Block jobs, including blockdev-copy
===================================

Example for use of the fleecing filter:
- The real target is on slow storage.  Put an overlay on fast storage
  on top of it.  Then use that overlay as the target of the fleecing
  filter (and commit the data later or on the side), so that the
  backup job does not slow down the guest.

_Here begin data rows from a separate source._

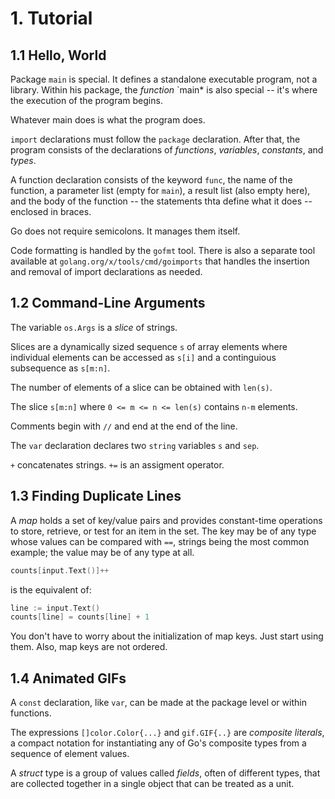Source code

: # 1. Tutorial

## 1.1 Hello, World

Package `main` is special. It defines a standalone executable program, not a library. Within his package, the *function* `main* is also special -- it's where the execution of the program begins.

Whatever main does is what the program does.

`import` declarations must follow the `package` declaration. After that, the program consists of the declarations of *functions*, *variables*, *constants*, and *types*.

A function declaration consists of the keyword `func`, the name of the function, a parameter list (empty for `main`), a result list (also empty here), and the body of the function -- the statements thta define what it does -- enclosed in braces.

Go does not require semicolons. It manages them itself.

Code formatting is handled by the `gofmt` tool. There is also a separate tool available at `golang.org/x/tools/cmd/goimports` that handles the insertion and removal of import declarations as needed.

## 1.2 Command-Line Arguments

The variable `os.Args` is a *slice* of strings.

Slices are a dynamically sized sequence `s` of array elements where individual elements can be accessed as `s[i]` and a continguious subsequence as `s[m:n]`.

The number of elements of a slice can be obtained with `len(s)`.

The slice `s[m:n]` where `0 <= m <= n <= len(s)` contains `n-m` elements.

Comments begin with `//` and end at the end of the line. 

The `var` declaration declares two `string` variables `s` and `sep`.

`+` concatenates strings. `+=` is an assigment operator.

## 1.3 Finding Duplicate Lines

A *map* holds a set of key/value pairs and provides constant-time operations to store, retrieve, or test for an item in the set. The key may be of any type whose values can be compared with `==`, strings being the most common example; the value may be of any type at all.

```go
counts[input.Text()]++
```

is the equivalent of:

```go
line := input.Text()
counts[line] = counts[line] + 1
```

You don't have to worry about the initialization of map keys. Just start using them. Also, map keys are not ordered.

## 1.4 Animated GIFs

A `const` declaration, like `var`, can be made at the package level or within functions.

The expressions `[]color.Color{...}` and `gif.GIF{..}` are *composite literals*, a compact notation for instantiating any of Go's composite types from a sequence of element values.

A *struct* type is a group of values called *fields*, often of different types, that are collected together in a single object that can be treated as a unit.
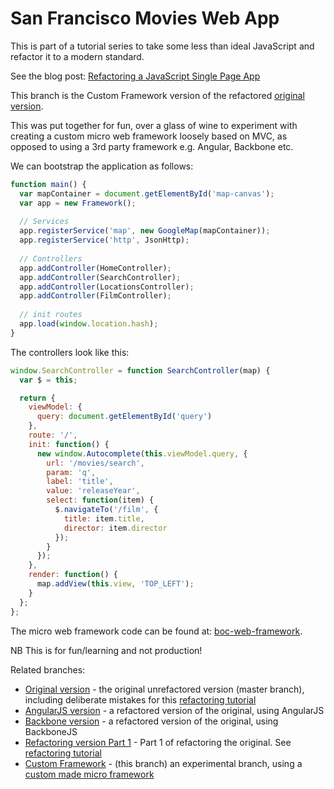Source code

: # San Francisco Movies Web App

This is part of a tutorial series to take some less than ideal JavaScript and refactor it to a modern standard.

See the blog post: [Refactoring a JavaScript Single Page App](http://www.bradoncode.com/tutorials/javascript-refactoring-tutorial-part-1/)

This branch is the Custom Framework version of the refactored [original version](https://github.com/bbraithwaite/sf-movies-web/tree/master).

This was put together for fun, over a glass of wine to experiment with creating a custom micro web framework loosely based on MVC, as opposed to using a 3rd party framework e.g. Angular, Backbone etc.

We can bootstrap the application as follows:

``` javascript
function main() {
  var mapContainer = document.getElementById('map-canvas');
  var app = new Framework();
  
  // Services
  app.registerService('map', new GoogleMap(mapContainer));
  app.registerService('http', JsonHttp);
  
  // Controllers
  app.addController(HomeController);
  app.addController(SearchController);
  app.addController(LocationsController);
  app.addController(FilmController);
  
  // init routes
  app.load(window.location.hash);
}
```

The controllers look like this:

``` javascript
window.SearchController = function SearchController(map) {
  var $ = this;

  return {
    viewModel: {
      query: document.getElementById('query')
    },
    route: '/',
    init: function() {
      new window.Autocomplete(this.viewModel.query, { 
        url: '/movies/search', 
        param: 'q',
        label: 'title',
        value: 'releaseYear',
        select: function(item) { 
          $.navigateTo('/film', { 
            title: item.title, 
            director: item.director 
          });
        }
      });
    },
    render: function() {
      map.addView(this.view, 'TOP_LEFT');
    }
  };
};
```

The micro web framework code can be found at: [boc-web-framework](https://github.com/bbraithwaite/boc-web-framework). 

NB This is for fun/learning and not production!


Related branches:

* [Original version](https://github.com/bbraithwaite/sf-movies-web/tree/master) - the original unrefactored version (master branch), including deliberate mistakes for this [refactoring tutorial](http://www.bradoncode.com/tutorials/javascript-refactoring-tutorial-part-1/)
* [AngularJS version](https://github.com/bbraithwaite/sf-movies-web/tree/angular) - a refactored version of the original, using AngularJS
* [Backbone version](https://github.com/bbraithwaite/sf-movies-web/tree/backbone) - a refactored version of the original, using BackboneJS
* [Refactoring version Part 1](https://github.com/bbraithwaite/sf-movies-web/tree/refactoring) - Part 1 of refactoring the original. See [refactoring tutorial](http://www.bradoncode.com/tutorials/javascript-refactoring-tutorial-part-1/)
* [Custom Framework](https://github.com/bbraithwaite/sf-movies-web/tree/noframeworks) - (this branch)  an experimental branch, using a [custom made micro framework](https://github.com/bbraithwaite/boc-web-framework)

For a unified copy job, having a backup/fleecing filter is not a
problem on the way.  One thing we definitely have to and can do is to
copy common functionality into a shared file so that the different
jobs can at least share that.

COR/Stream:
- There should be a way to discard ranges that have been copied into
  the overlay from the backing files to save space
- Also, the COR filter should integrated with the stream job (at some
  point, as always)

Hole punching with active commit:
- Putting data into the target and punching holes in the overlays to
  make it visible on the active disk may be reasonable for some, but
  not for others -- it should be an option.  You want this if saving
  space is important, but you may not want this if speed is more
  important (depends on your backing chain length and other factors
  then, but that’s your choice).

- Another thing: If we don’t need to punch any holes because the
  intermediate layers aren’t allocated anyway, we don’t need to write
  the data into the active disk either.  This can probably be done
  indiscriminately, because the check for this does not concern the
  protocol layer but only qemu-controlled metadata, so it should be
  deterministically fast (want_zero=false).


qcow2
=====

Recovering corrupt images:
- Salvaging qemu-img convert would help (one that doesn’t abort
  everything on encountering a single I/O error)
- We may want to add an in-sync L1 table copy to recover from the
  worst kinds of corruptions.  Checksumming would be a good idea
  (then), too.
  - Should we update the checksum every time?  If it’s just the sum of
    all L1 entry values, why not, doing the update is trivial then and
    does not involve looking at any but the entries modified.

Online check:
- This would need to be a block job
- The check function would probably need to be a proper coroutine
  (that does not just lock everything)
- Would be very complicated if you wanted it to work on R/W images.
  It’s probably the best to focus on making this work for read-only
  images, because you can always just put a temporary snapshot over
  the image for the time of the test and then commit it down after the
  check is done.


Bitmaps
=======

(Got this section from sneaking into a BoF I wasn’t invited to.  Oh
well.  Won’t hurt to include them here.)

Currently, when dirty bitmaps are loaded, all IN_USE bitmaps are just
not loaded at all and completely ignored.  That isn’t correct, though,
they should either still be loaded (and automatically treated and
written back as fully dirty), or at least qemu-img check should
“repair” them (i.e. fully dirtying them).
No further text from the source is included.